## INPUT FOR THIS TASK
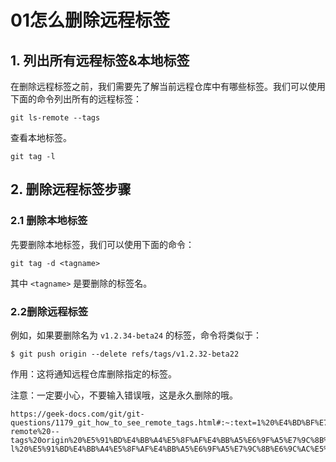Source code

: # 01怎么删除远程标签

<InArticleAdsense
     data-ad-client="ca-pub-6542685716937885"
     data-ad-slot="4724243179">
</InArticleAdsense>

## 1. 列出所有远程标签&本地标签

在删除远程标签之前，我们需要先了解当前远程仓库中有哪些标签。我们可以使用下面的命令列出所有的远程标签：

```shell
git ls-remote --tags
```

查看本地标签。

```shell
git tag -l
```

## 2. 删除远程标签步骤

### 2.1 删除本地标签

先要删除本地标签，我们可以使用下面的命令：

```shell
git tag -d <tagname>
```

其中 `<tagname>` 是要删除的标签名。

### 2.2删除远程标签

例如，如果要删除名为 `v1.2.34-beta24` 的标签，命令将类似于：

```shell
$ git push origin --delete refs/tags/v1.2.32-beta22
```

作用：这将通知远程仓库删除指定的标签。

注意：一定要小心，不要输入错误哦，这是永久删除的哦。

```
https://geek-docs.com/git/git-questions/1179_git_how_to_see_remote_tags.html#:~:text=1%20%E4%BD%BF%E7%94%A8%20git%20ls-remote%20--tags%20origin%20%E5%91%BD%E4%BB%A4%E5%8F%AF%E4%BB%A5%E6%9F%A5%E7%9C%8B%E8%BF%9C%E7%A8%8B%E5%BA%93%E4%B8%AD%E7%9A%84%E6%89%80%E6%9C%89%E6%A0%87%E7%AD%BE%E3%80%82%202,%3Ctag%3E%20%E5%91%BD%E4%BB%A4%E5%8F%AF%E4%BB%A5%E6%9F%A5%E7%9C%8B%E7%89%B9%E5%AE%9A%E7%9A%84%E8%BF%9C%E7%A8%8B%E6%A0%87%E7%AD%BE%E3%80%82%203%20%E4%BD%BF%E7%94%A8%20git%20tag%20-l%20%E5%91%BD%E4%BB%A4%E5%8F%AF%E4%BB%A5%E6%9F%A5%E7%9C%8B%E6%9C%AC%E5%9C%B0%E5%BA%93%E4%B8%AD%E7%9A%84%E6%89%80%E6%9C%89%E6%A0%87%E7%AD%BE%E3%80%82
```

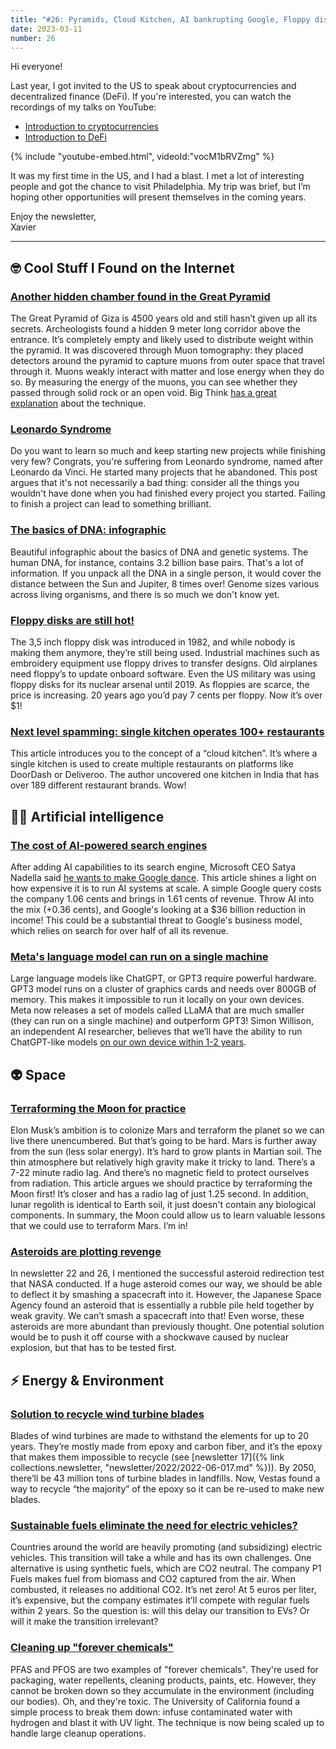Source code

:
 ```yaml
---
title: "#26: Pyramids, Cloud Kitchen, AI bankrupting Google, Floppy disks, Sustainable Fuel, Asteroids, Turbines Blades, and more!"
date: 2023-03-11
number: 26
---
```


Hi everyone!

Last year, I got invited to the US to speak about cryptocurrencies and decentralized finance (DeFi). If you're interested, you can watch the recordings of my talks on YouTube:

* [Introduction to cryptocurrencies](https://youtu.be/vJfdO9QuroY)
* [Introduction to DeFi](https://youtu.be/vocM1bRVZmg)

{% include "youtube-embed.html", videoId:"vocM1bRVZmg" %}

It was my first time in the US, and I had a blast. I met a lot of interesting people and got the chance to visit Philadelphia. My trip was brief, but I’m hoping other opportunities will present themselves in the coming years.

Enjoy the newsletter,  
Xavier

---

## 🤓 Cool Stuff I Found on the Internet
### [Another hidden chamber found in the Great Pyramid](https://www.smithsonianmag.com/smart-news/hidden-chamber-pyramid-giza-180981745/)
The Great Pyramid of Giza is 4500 years old and still hasn’t given up all its secrets. Archeologists found a hidden 9 meter long corridor above the entrance. It’s completely empty and likely used to distribute weight within the pyramid. It was discovered through Muon tomography: they placed detectors around the pyramid to capture muons from outer space that travel through it. Muons weakly interact with matter and lose energy when they do so. By measuring the energy of the muons, you can see whether they passed through solid rock or an open void. Big Think [has a great explanation](https://bigthink.com/hard-science/great-pyramid-muon-tomography/) about the technique.


### [Leonardo Syndrome](https://thoughtfulatlas.bearblog.dev/leonardo-syndrome/)
Do you want to learn so much and keep starting new projects while finishing very few? Congrats, you're suffering from Leonardo syndrome, named after Leonardo da Vinci. He started many projects that he abandoned. This post argues that it's not necessarily a bad thing: consider all the things you wouldn't have done when you had finished every project you started. Failing to finish a project can lead to something brilliant.


### [The basics of DNA: infographic](https://www.visualcapitalist.com/cp/basics-of-dna-and-genetic-systems/)
Beautiful infographic about the basics of DNA and genetic systems. The human DNA, for instance, contains 3.2 billion base pairs. That's a lot of information. If you unpack all the DNA in a single person, it would cover the distance between the Sun and Jupiter, 8 times over! Genome sizes various across living organisms, and there is so much we don't know yet.


### [Floppy disks are still hot!](https://www.wired.com/story/why-the-floppy-disk-just-wont-die/)
The 3,5 inch floppy disk was introduced in 1982, and while nobody is making them anymore, they’re still being used. Industrial machines such as embroidery equipment use floppy drives to transfer designs. Old airplanes need floppy’s to update onboard software. Even the US military was using floppy disks for its nuclear arsenal until 2019. As floppies are scarce, the price is increasing. 20 years ago you’d pay 7 cents per floppy. Now it’s over $1!


### [Next level spamming: single kitchen operates 100+ restaurants](https://peabee.substack.com/p/17-one-kitchen-hundreds-of-internet)
This article introduces you to the concept of a “cloud kitchen”. It’s where a single kitchen is used to create multiple restaurants on platforms like DoorDash or Deliveroo. The author uncovered one kitchen in India that has over 189 different restaurant brands. Wow!


## 🧠🤖 Artificial intelligence
### [The cost of AI-powered search engines](https://www.semianalysis.com/p/the-inference-cost-of-search-disruption)
After adding AI capabilities to its search engine, Microsoft CEO Satya Nadella said [he wants to make Google dance](https://www.businessinsider.com/microsoft-ceo-new-bing-making-google-show-can-dance-bard-2023-2). This article shines a light on how expensive it is to run AI systems at scale. A simple Google query costs the company 1.06 cents and brings in 1.61 cents of revenue. Throw AI into the mix (+0.36 cents), and Google's looking at a $36 billion reduction in income! This could be a substantial threat to Google's business model, which relies on search for over half of all its revenue.

### [Meta's language model can run on a single machine](https://arstechnica.com/information-technology/2023/02/chatgpt-on-your-pc-meta-unveils-new-ai-model-that-can-run-on-a-single-gpu/)
Large language models like ChatGPT, or GPT3 require powerful hardware. GPT3 model runs on a cluster of graphics cards and needs over 800GB of memory. This makes it impossible to run it locally on your own devices. Meta now releases a set of models called LLaMA that are much smaller (they can run on a single machine) and outperform GPT3! Simon Willison, an independent AI researcher, believes that we’ll have the ability to run ChatGPT-like models [on our own device within 1-2 years](https://twitter.com/simonw/status/1629172729021861889).


## 👽 Space
### [Terraforming the Moon for practice](https://www.freethink.com/space/terraforming-moon-mars)
Elon Musk’s ambition is to colonize Mars and terraform the planet so we can live there unencumbered. But that’s going to be hard. Mars is further away from the sun (less solar energy). It’s hard to grow plants in Martian soil. The thin atmosphere but relatively high gravity make it tricky to land. There’s a 7-22 minute radio lag. And there’s no magnetic field to protect ourselves from radiation. This article argues we should practice by terraforming the Moon first! It’s closer and has a radio lag of just 1.25 second. In addition, lunar regolith is identical to Earth soil, it just doesn't contain any biological components. In summary, the Moon could allow us to learn valuable lessons that we could use to terraform Mars. I’m in!


### [Asteroids are plotting revenge](https://futurism.com/giant-asteroid-actually-swarm-particles-impossible-destroy)
In newsletter 22 and 26, I mentioned the successful asteroid redirection test that NASA conducted. If a huge asteroid comes our way, we should be able to deflect it by smashing a spacecraft into it. However, the Japanese Space Agency found an asteroid that is essentially a rubble pile held together by weak gravity. We can’t smash a spacecraft into that! Even worse, these asteroids are more abundant than previously thought. One potential solution would be to push it off course with a shockwave caused by nuclear explosion, but that has to be tested first.



## ⚡️ Energy & Environment
### [Solution to recycle wind turbine blades](https://www.theverge.com/2023/2/13/23594847/vestas-wind-energy-turbine-blade-reycling-plastic-waste)
Blades of wind turbines are made to withstand the elements for up to 20 years. They’re mostly made from epoxy and carbon fiber, and it’s the epoxy that makes them impossible to recycle (see [newsletter 17]({% link collections.newsletter, "newsletter/2022/2022-06-017.md" %})). By 2050, there’ll be 43 million tons of turbine blades in landfills. Now, Vestas found a way to recycle “the majority” of the epoxy so it can be re-used to make new blades.


### [Sustainable fuels eliminate the need for electric vehicles?](https://www.wrc.com/en/news/2023/wrc/p1-fuels-takes-wrc-tested-fossil-free-fuel-to-berlin-streets/)
Countries around the world are heavily promoting (and subsidizing) electric vehicles. This transition will take a while and has its own challenges. One alternative is using synthetic fuels, which are CO2 neutral. The company P1 Fuels makes fuel from biomass and CO2 captured from the air. When combusted, it releases no additional CO2. It’s net zero! At 5 euros per liter, it’s expensive, but the company estimates it’ll compete with regular fuels within 2 years. So the question is: will this delay our transition to EVs? Or will it make the transition irrelevant?


### [Cleaning up "forever chemicals"](https://news.ucr.edu/articles/2022/12/12/pollution-cleanup-method-destroys-toxic-forever-chemicals)
PFAS and PFOS are two examples of "forever chemicals". They're used for packaging, water repellents, cleaning products, paints, etc. However, they cannot be broken down so they accumulate in the environment (including our bodies). Oh, and they're toxic. The University of California found a simple process to break them down: infuse contaminated water with hydrogen and blast it with UV light. The technique is now being scaled up to handle large cleanup operations.

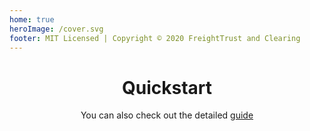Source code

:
 ```yaml
---
home: true
heroImage: /cover.svg
footer: MIT Licensed | Copyright © 2020 FreightTrust and Clearing
---
```


<div style="text-align: center">

# Quickstart

</div>

<gitpkg-api />

<div style="text-align: center">

You can also check out the detailed [guide](./guide/)

</div>
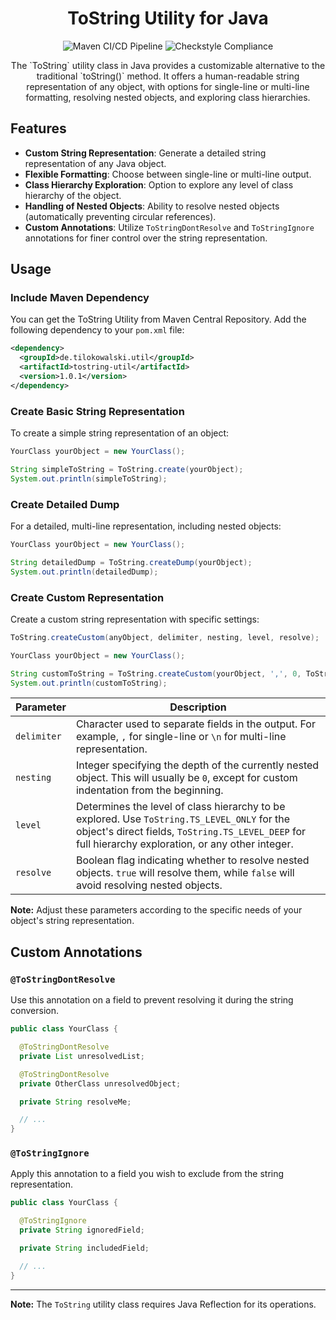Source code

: <h1 align="center">
    ToString Utility for Java
</h1>
<p align="center">
    <img alt="Maven CI/CD Pipeline" src="https://github.com/tilokowalski/tostring-util/actions/workflows/maven-deploy.yml/badge.svg">
    <img alt="Checkstyle Compliance" src="https://github.com/tilokowalski/tostring-util/actions/workflows/checkstyle-compliance.yml/badge.svg">
</p>

<p align="center">
    The `ToString` utility class in Java provides a customizable alternative to the traditional `toString()` method. It offers a human-readable string representation of any object, with options for single-line or multi-line formatting, resolving nested objects, and exploring class hierarchies.
</p>

## Features

- **Custom String Representation**: Generate a detailed string representation of any Java object.
- **Flexible Formatting**: Choose between single-line or multi-line output.
- **Class Hierarchy Exploration**: Option to explore any level of class hierarchy of the object.
- **Handling of Nested Objects**: Ability to resolve nested objects (automatically preventing circular references).
- **Custom Annotations**: Utilize `ToStringDontResolve` and `ToStringIgnore` annotations for finer control over the string representation.

## Usage

### Include Maven Dependency

You can get the ToString Utility from Maven Central Repository. Add the following dependency to your `pom.xml` file:

```xml
<dependency>
  <groupId>de.tilokowalski.util</groupId>
  <artifactId>tostring-util</artifactId>
  <version>1.0.1</version>
</dependency>
```

### Create Basic String Representation

To create a simple string representation of an object:

```java
YourClass yourObject = new YourClass();

String simpleToString = ToString.create(yourObject);
System.out.println(simpleToString);
```

### Create Detailed Dump

For a detailed, multi-line representation, including nested objects:

```java
YourClass yourObject = new YourClass();

String detailedDump = ToString.createDump(yourObject);
System.out.println(detailedDump);
```

### Create Custom Representation

Create a custom string representation with specific settings:

```java
ToString.createCustom(anyObject, delimiter, nesting, level, resolve);
```

```java
YourClass yourObject = new YourClass();

String customToString = ToString.createCustom(yourObject, ',', 0, ToString.TS_LEVEL_DEEP, true);
System.out.println(customToString);
```

| Parameter | Description |
|---|---|
| `delimiter` | Character used to separate fields in the output. For example, `,` for single-line or `\n` for multi-line representation. |
| `nesting` | Integer specifying the depth of the currently nested object. This will usually be `0`, except for custom indentation from the beginning.  |
| `level` | Determines the level of class hierarchy to be explored. Use `ToString.TS_LEVEL_ONLY` for the object's direct fields, `ToString.TS_LEVEL_DEEP` for full hierarchy exploration, or any other integer. |
| `resolve` | Boolean flag indicating whether to resolve nested objects. `true` will resolve them, while `false` will avoid resolving nested objects. |

**Note:** Adjust these parameters according to the specific needs of your object's string representation.

## Custom Annotations

### `@ToStringDontResolve`

Use this annotation on a field to prevent resolving it during the string conversion.

```java
public class YourClass {

  @ToStringDontResolve
  private List unresolvedList;

  @ToStringDontResolve
  private OtherClass unresolvedObject;

  private String resolveMe;

  // ...
}
```

### `@ToStringIgnore`

Apply this annotation to a field you wish to exclude from the string representation.

```java
public class YourClass {

  @ToStringIgnore
  private String ignoredField;

  private String includedField;

  // ...
}
```

---

**Note:** The `ToString` utility class requires Java Reflection for its operations.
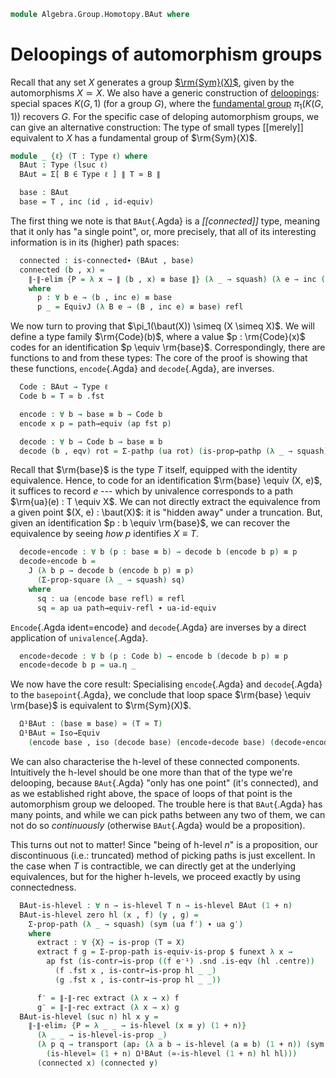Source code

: <!--
```agda
open import 1Lab.Prelude

open import Algebra.Group

open import Data.Set.Truncation

open import Homotopy.Connectedness
```
-->

```agda
module Algebra.Group.Homotopy.BAut where
```

# Deloopings of automorphism groups

Recall that any set $X$ generates a group [$\rm{Sym}(X)$][symg], given
by the automorphisms $X \simeq X$. We also have a generic construction
of [deloopings]: special spaces $K(G,1)$ (for a group $G$), where the
[fundamental group] $\pi_1(K(G,1))$ recovers $G$. For the specific case
of deloping automorphism groups, we can give an alternative
construction: The type of small types [[merely]] equivalent to $X$ has a
fundamental group of $\rm{Sym}(X)$.

[symg]: Algebra.Group.html#symmetric-groups
[deloopings]: Algebra.Group.Homotopy.html#deloopings
[fundamental group]: Algebra.Group.Homotopy.html#homotopy-groups

```agda
module _ {ℓ} (T : Type ℓ) where
  BAut : Type (lsuc ℓ)
  BAut = Σ[ B ∈ Type ℓ ] ∥ T ≃ B ∥

  base : BAut
  base = T , inc (id , id-equiv)
```

The first thing we note is that `BAut`{.Agda} is a _[[connected]]_ type,
meaning that it only has "a single point", or, more precisely, that all
of its interesting information is in its (higher) path spaces:

```agda
  connected : is-connected∙ (BAut , base)
  connected (b , x) =
    ∥-∥-elim {P = λ x → ∥ (b , x) ≡ base ∥} (λ _ → squash) (λ e → inc (p _ _)) x
    where
      p : ∀ b e → (b , inc e) ≡ base
      p _ = EquivJ (λ B e → (B , inc e) ≡ base) refl
```

We now turn to proving that $\pi_1(\baut(X)) \simeq (X \simeq X)$. We
will define a type family $\rm{Code}(b)$, where a value $p : \rm{Code}(x)$
codes for an identification $p \equiv \rm{base}$. Correspondingly, there
are functions to and from these types: The core of the proof is showing
that these functions, `encode`{.Agda} and `decode`{.Agda}, are inverses.

```agda
  Code : BAut → Type ℓ
  Code b = T ≃ b .fst

  encode : ∀ b → base ≡ b → Code b
  encode x p = path→equiv (ap fst p)

  decode : ∀ b → Code b → base ≡ b
  decode (b , eqv) rot = Σ-pathp (ua rot) (is-prop→pathp (λ _ → squash) _ _)
```

Recall that $\rm{base}$ is the type $T$ itself, equipped with the
identity equivalence. Hence, to code for an identification $\rm{base}
\equiv (X, e)$, it suffices to record $e$ --- which by univalence
corresponds to a path $\rm{ua}(e) : T \equiv X$.  We can not directly
extract the equivalence from a given point $(X, e) : \baut(X)$: it is
"hidden away" under a truncation. But, given an identification $p : b
\equiv \rm{base}$, we can recover the equivalence by seeing _how_ $p$
identifies $X \equiv T$.

```agda
  decode∘encode : ∀ b (p : base ≡ b) → decode b (encode b p) ≡ p
  decode∘encode b =
    J (λ b p → decode b (encode b p) ≡ p)
      (Σ-prop-square (λ _ → squash) sq)
    where
      sq : ua (encode base refl) ≡ refl
      sq = ap ua path→equiv-refl ∙ ua-id-equiv
```

`Encode`{.Agda ident=encode} and `decode`{.Agda} are inverses by a
direct application of `univalence`{.Agda}.

```agda
  encode∘decode : ∀ b (p : Code b) → encode b (decode b p) ≡ p
  encode∘decode b p = ua.η _
```

We now have the core result: Specialising `encode`{.Agda} and
`decode`{.Agda} to the `basepoint`{.Agda}, we conclude that loop space
$\rm{base} \equiv \rm{base}$ is equivalent to $\rm{Sym}(X)$.

```agda
  Ω¹BAut : (base ≡ base) ≃ (T ≃ T)
  Ω¹BAut = Iso→Equiv
    (encode base , iso (decode base) (encode∘decode base) (decode∘encode base))
```

We can also characterise the h-level of these connected components.
Intuitively the h-level should be one more than that of the type we're
delooping, because `BAut`{.Agda} "only has one point" (it's connected),
and as we established right above, the space of loops of that point is
the automorphism group we delooped. The trouble here is that
`BAut`{.Agda} has many points, and while we can pick paths between any
two of them, we can not do so _continuously_ (otherwise `BAut`{.Agda}
would be a proposition).

This turns out not to matter! Since "being of h-level $n$" is a
proposition, our discontinuous (i.e.: truncated) method of picking paths
is just excellent. In the case when $T$ is contractible, we can directly
get at the underlying equivalences, but for the higher h-levels, we
proceed exactly by using connectedness.

```agda
  BAut-is-hlevel : ∀ n → is-hlevel T n → is-hlevel BAut (1 + n)
  BAut-is-hlevel zero hl (x , f) (y , g) =
    Σ-prop-path (λ _ → squash) (sym (ua f′) ∙ ua g′)
    where
      extract : ∀ {X} → is-prop (T ≃ X)
      extract f g = Σ-prop-path is-equiv-is-prop $ funext λ x →
        ap fst (is-contr→is-prop ((f e⁻¹) .snd .is-eqv (hl .centre))
          (f .fst x , is-contr→is-prop hl _ _)
          (g .fst x , is-contr→is-prop hl _ _))

      f′ = ∥-∥-rec extract (λ x → x) f
      g′ = ∥-∥-rec extract (λ x → x) g
  BAut-is-hlevel (suc n) hl x y =
    ∥-∥-elim₂ {P = λ _ _ → is-hlevel (x ≡ y) (1 + n)}
      (λ _ _ → is-hlevel-is-prop _)
      (λ p q → transport (ap₂ (λ a b → is-hlevel (a ≡ b) (1 + n)) (sym p) (sym q))
        (is-hlevel≃ (1 + n) Ω¹BAut (≃-is-hlevel (1 + n) hl hl)))
      (connected x) (connected y)
```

## WORK TO COMPLETE
Across the entries above, find each line with the word "argues" and please copy it out.

## RESULT OF THE TASK
Do you want to learn so much and keep starting new projects while finishing very few? Congrats, you're suffering from Leonardo syndrome, named after Leonardo da Vinci. He started many projects that he abandoned. This post argues that it's not necessarily a bad thing: consider all the things you wouldn't have done when you had finished every project you started. Failing to finish a project can lead to something brilliant.
Elon Musk’s ambition is to colonize Mars and terraform the planet so we can live there unencumbered. But that’s going to be hard. Mars is further away from the sun (less solar energy). It’s hard to grow plants in Martian soil. The thin atmosphere but relatively high gravity make it tricky to land. There’s a 7-22 minute radio lag. And there’s no magnetic field to protect ourselves from radiation. This article argues we should practice by terraforming the Moon first! It’s closer and has a radio lag of just 1.25 second. In addition, lunar regolith is identical to Earth soil, it just doesn't contain any biological components. In summary, the Moon could allow us to learn valuable lessons that we could use to terraform Mars. I’m in!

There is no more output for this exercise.